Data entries
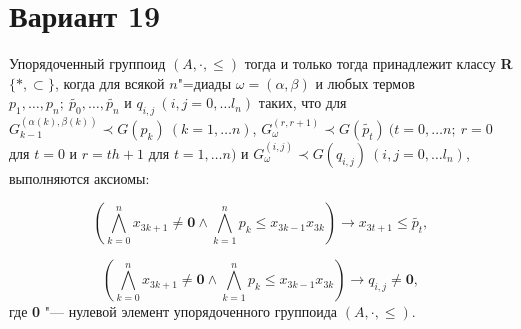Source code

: \documentclass{article}
\begin{document}
\section*{Вариант 19}
Упорядоченный группоид $(A, \cdot, \leqslant)$ тогда и только тогда принадлежит классу \textbf{R}$\{ \ast, \subset\}$, когда для всякой $n$"=диады $\omega = (\alpha, \beta)$ и любых термов $p_1, \dots, p_n;~\tilde{p_0}, \dots, \tilde{p_n}$ и $q_{i,j}~(i, j = 0, \dots l_n)$ таких, что для $G_{k-1}^{(\alpha(k), \beta(k))} \prec G(p_k)~(k = 1, \dots n)$, $G_{\omega}^{(r,r+1)} \prec G(\tilde{p_t})~(t = 0, \dots n;~r = 0$ для $t = 0$ и $r = th + 1$ для $t = 1, \dots n)$ и $G_{\omega}^{(i,j)} \prec G(q_{i,j})~(i, j = 0, \dots l_n)$, выполняются аксиомы:

\begin{equation*}
    \left(\bigwedge\limits_{k=0}^{n} x_{3k+1} \neq \textbf{0} \wedge \bigwedge\limits_{k=1}^{n} p_k \leqslant x_{3k-1}x_{3k} \right) \rightarrow x_{3t+1} \leqslant \tilde{p_t},
\end{equation*}

\begin{equation*}
    \left( \bigwedge\limits_{k=0}^{n} x_{3k+1} \neq \textbf{0} \wedge \bigwedge\limits_{k=1}^{n} p_k \leqslant x_{3k-1}x_{3k} \right) \rightarrow q_{i,j} \neq \textbf{0},
\end{equation*}
где \textbf{0} "--- нулевой элемент упорядоченного группоида $(A, \cdot, \leqslant)$.
\end{document}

ASSIGNMENT:
A verbatim copy of the records above, without pictures, is required.

EXERCISE ANSWER:
Source code

: \documentclass{article}
\begin{document}
\section*{Вариант 19}
Упорядоченный группоид $(A, \cdot, \leqslant)$ тогда и только тогда принадлежит классу \textbf{R}$\{ \ast, \subset\}$, когда для всякой $n$"=диады $\omega = (\alpha, \beta)$ и любых термов $p_1, \dots, p_n;~\tilde{p_0}, \dots, \tilde{p_n}$ и $q_{i,j}~(i, j = 0, \dots l_n)$ таких, что для $G_{k-1}^{(\alpha(k), \beta(k))} \prec G(p_k)~(k = 1, \dots n)$, $G_{\omega}^{(r,r+1)} \prec G(\tilde{p_t})~(t = 0, \dots n;~r = 0$ для $t = 0$ и $r = th + 1$ для $t = 1, \dots n)$ и $G_{\omega}^{(i,j)} \prec G(q_{i,j})~(i, j = 0, \dots l_n)$, выполняются аксиомы:

\begin{equation*}
    \left(\bigwedge\limits_{k=0}^{n} x_{3k+1} \neq \textbf{0} \wedge \bigwedge\limits_{k=1}^{n} p_k \leqslant x_{3k-1}x_{3k} \right) \rightarrow x_{3t+1} \leqslant \tilde{p_t},
\end{equation*}

\begin{equation*}
    \left( \bigwedge\limits_{k=0}^{n} x_{3k+1} \neq \textbf{0} \wedge \bigwedge\limits_{k=1}^{n} p_k \leqslant x_{3k-1}x_{3k} \right) \rightarrow q_{i,j} \neq \textbf{0},
\end{equation*}
где \textbf{0} "--- нулевой элемент упорядоченного группоида $(A, \cdot, \leqslant)$.
\end{document}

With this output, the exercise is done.